Listed entries:
= = = =
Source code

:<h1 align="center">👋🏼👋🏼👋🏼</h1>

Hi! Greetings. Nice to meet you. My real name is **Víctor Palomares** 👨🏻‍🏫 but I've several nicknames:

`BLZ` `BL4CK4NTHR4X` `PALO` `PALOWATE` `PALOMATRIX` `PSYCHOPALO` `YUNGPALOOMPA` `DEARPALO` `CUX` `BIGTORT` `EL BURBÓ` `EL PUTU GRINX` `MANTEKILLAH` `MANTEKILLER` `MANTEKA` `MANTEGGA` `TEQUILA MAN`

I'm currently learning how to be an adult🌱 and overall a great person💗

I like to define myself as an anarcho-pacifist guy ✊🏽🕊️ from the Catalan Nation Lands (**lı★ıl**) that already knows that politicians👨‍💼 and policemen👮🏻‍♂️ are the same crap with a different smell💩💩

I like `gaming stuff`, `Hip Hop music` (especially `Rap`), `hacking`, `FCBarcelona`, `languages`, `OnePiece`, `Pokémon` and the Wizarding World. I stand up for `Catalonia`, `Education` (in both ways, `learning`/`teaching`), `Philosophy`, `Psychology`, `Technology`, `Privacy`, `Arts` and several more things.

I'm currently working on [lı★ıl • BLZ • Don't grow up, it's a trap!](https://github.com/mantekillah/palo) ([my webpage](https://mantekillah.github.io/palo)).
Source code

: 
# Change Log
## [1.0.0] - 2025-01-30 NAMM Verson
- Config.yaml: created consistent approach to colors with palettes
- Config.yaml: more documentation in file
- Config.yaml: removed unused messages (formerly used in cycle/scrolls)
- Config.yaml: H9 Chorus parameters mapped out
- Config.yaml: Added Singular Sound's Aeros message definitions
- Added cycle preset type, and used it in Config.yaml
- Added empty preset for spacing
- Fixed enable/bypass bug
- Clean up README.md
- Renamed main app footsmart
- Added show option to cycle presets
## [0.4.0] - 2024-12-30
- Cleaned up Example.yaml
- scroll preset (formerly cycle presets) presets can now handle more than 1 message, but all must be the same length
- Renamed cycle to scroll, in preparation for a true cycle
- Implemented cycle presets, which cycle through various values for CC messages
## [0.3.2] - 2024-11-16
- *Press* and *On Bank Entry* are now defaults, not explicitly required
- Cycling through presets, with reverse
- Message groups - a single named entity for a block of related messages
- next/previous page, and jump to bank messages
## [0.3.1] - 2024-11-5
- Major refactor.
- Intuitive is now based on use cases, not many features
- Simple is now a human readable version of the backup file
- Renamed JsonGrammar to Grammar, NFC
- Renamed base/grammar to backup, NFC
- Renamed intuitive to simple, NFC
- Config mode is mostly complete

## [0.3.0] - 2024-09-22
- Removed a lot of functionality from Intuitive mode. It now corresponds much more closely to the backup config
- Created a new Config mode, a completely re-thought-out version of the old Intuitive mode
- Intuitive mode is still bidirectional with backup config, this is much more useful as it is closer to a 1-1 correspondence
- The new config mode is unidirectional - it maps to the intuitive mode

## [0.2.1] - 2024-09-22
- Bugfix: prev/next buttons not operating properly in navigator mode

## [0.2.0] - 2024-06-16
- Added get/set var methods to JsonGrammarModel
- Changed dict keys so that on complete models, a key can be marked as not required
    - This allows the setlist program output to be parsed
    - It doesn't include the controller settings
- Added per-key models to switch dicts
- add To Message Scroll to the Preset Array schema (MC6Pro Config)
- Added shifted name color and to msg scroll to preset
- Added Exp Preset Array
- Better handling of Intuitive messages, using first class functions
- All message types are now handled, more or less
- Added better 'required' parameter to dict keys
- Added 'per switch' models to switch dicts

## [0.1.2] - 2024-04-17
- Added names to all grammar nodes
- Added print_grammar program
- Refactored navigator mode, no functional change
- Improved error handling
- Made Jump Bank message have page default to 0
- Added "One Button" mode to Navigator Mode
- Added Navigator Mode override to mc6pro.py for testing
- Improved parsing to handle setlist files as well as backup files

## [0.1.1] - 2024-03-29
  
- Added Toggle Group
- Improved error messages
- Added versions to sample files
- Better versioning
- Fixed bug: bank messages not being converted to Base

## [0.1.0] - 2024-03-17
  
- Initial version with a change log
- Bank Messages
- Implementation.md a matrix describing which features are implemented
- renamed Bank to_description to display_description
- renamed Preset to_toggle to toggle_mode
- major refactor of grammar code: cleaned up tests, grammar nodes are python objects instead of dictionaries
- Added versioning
= = = =
About this task:
For the material above, reproduce exactly the lines from the line with "- Initial version with a change log" to the line with "- major refactor of", inclusive, and exclude all others.

Answer space:
- Initial version with a change log
- Bank Messages
- Implementation.md a matrix describing which features are implemented
- renamed Bank to_description to display_description
- renamed Preset to_toggle to toggle_mode
- major refactor of grammar code: cleaned up tests, grammar nodes are python objects instead of dictionaries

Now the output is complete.